Residents in the Sunnyside neighborhood are of those who are on high alert.
“We had a good thunderstorm today. I’m surprised it [Museum Fire remnants] didn’t run” said Bill Blackford, a Sunnyside resident for 47 years.
With every drop of rain, the potential for flooding looms for their neighborhood thanks to the burn scar created by the Museum Fire.
“There have been burn areas in the past that have flooded significantly with significant property damage. So yeah, I’m concerned” said Bruce Schwartz, a rental property owner in Sunnyside.
Schwartz's tents called him worried.

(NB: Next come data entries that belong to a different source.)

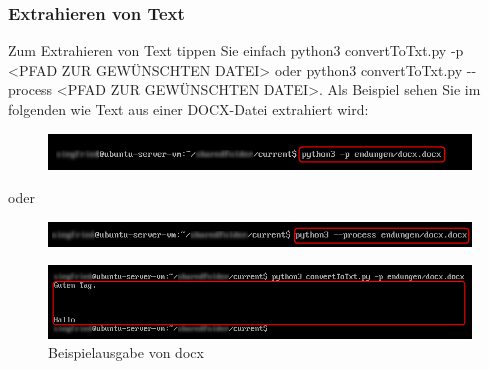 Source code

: \documentclass[12pt]{scrartcl}
\begin{document}
\subsubsection{Extrahieren von Text}
\label{sec:first-steps-extraction}
Zum Extrahieren von Text tippen Sie einfach	
python3 convertToTxt.py -p <PFAD ZUR GEWÜNSCHTEN DATEI> oder python3 convertToTxt.py -{}-process <PFAD ZUR GEWÜNSCHTEN DATEI>.
Als Beispiel sehen Sie im folgenden wie Text aus einer DOCX-Datei extrahiert wird:
\begin{figure}[htbp]
\includegraphics[width=1.0\textwidth]{ersteSchritteExtract001}\par\vspace{0.25cm}
\label{fig:ersteSchritteExtract001}
\end{figure}
\begin{center}
oder
\end{center}
\begin{figure}[htbp]
\includegraphics[width=1.0\textwidth]{ersteSchritteExtract002}\par\vspace{0.25cm}
\label{fig:ersteSchritteExtract002}
\end{figure}
\begin{figure}[htbp]
\includegraphics[width=1.0\textwidth]{ersteSchritteExtract003}\par\vspace{0.25cm}
\caption{Beispielausgabe von docx}
\label{fig:ersteSchritteExtract003}
\end{figure}
\newpage
\end{document}
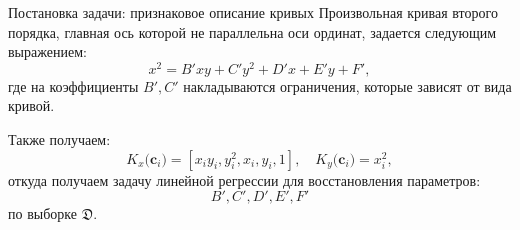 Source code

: \documentclass[10pt,pdf,hyperref={unicode}]{beamer}
\begin{document}

\begin{frame}{Постановка задачи: признаковое описание кривых}
\justifying
Произвольная кривая второго порядка, главная ось которой не параллельна оси ординат, задается следующим выражением:
\[
\label{st:coef}
x^2 = B'xy+C'y^2+D'x+E'y+F',
\]
где на коэффициенты $B',C'$ накладываются ограничения, которые зависят от вида кривой. 

Также получаем:
\[
K_x\bigr(\mathbf{c}_i\bigr)=\left[x_iy_i, y_i^2, x_i, y_i, 1\right], \quad K_y\bigr(\mathbf{c}_i\bigr)=x_i^2,
\]
откуда получаем задачу линейной регрессии для восстановления параметров:
\[
B', C', D', E', F'
\] по выборке $\mathfrak{D}$.
\end{frame}

\end{document}

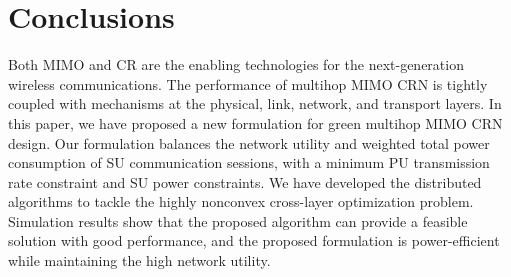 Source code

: \documentclass[12pt,onecolumn,tworows]{IEEEtran}
\begin{document}
\section{Conclusions}
Both MIMO and CR are the enabling technologies for the next-generation wireless communications.
The performance of multihop MIMO CRN is tightly coupled with mechanisms at the physical, link, network, and transport layers. In this paper, we have proposed a new formulation for green multihop MIMO CRN design. Our formulation balances the network utility and weighted total power consumption of SU communication sessions, with a minimum PU transmission rate constraint and SU power constraints. We have developed the distributed algorithms to tackle the highly nonconvex cross-layer optimization problem. Simulation results show that the proposed algorithm can provide a feasible solution with good performance, and the proposed formulation is power-efficient while maintaining the high network utility.

\ifCLASSOPTIONcaptionsoff
  \newpage
\fi
\end{document}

So, he came to the open house to get answers from city and county officials.
“I’m going to purchase flood insurance as advised by the county,” said Schwartz.
“We have a lot of people concerned about what will this water look like. Is this deep water? Fast water? And how far out is this going to go?” said Eric Peterson, PIO for Coconino County.
This was the fifteenth open house the city and county had to talk with residents one-on-one about safety plans since the Museum Fire started on July 21.
Dortha Avenue is one of many streets blocked off with sandbags and concrete barricades in the Sunnyside neighborhood, the city of Flagstaff hoping to control where the water goes if torrential rains hit the area.
“We can have rain that shows up in 10 minutes. And, in 15 minutes, we can have floodwaters roaring down those channels” said Peterson.
If that happens, emergency alerts will go out to cell phones to let people know the danger heading their way and what to do.
“Don’t try to go into the water. Don’t drive [a] car through the water. Shelter in a place, and know where your children are," said Peterson.
Sunnyside residents have other concerns than flooding.
“I want to see my neighborhood as nice as it was before,” said Auklm.
Peterson says they can expect four to five years of flood activity that will need mitigation and preparation for the neighborhood.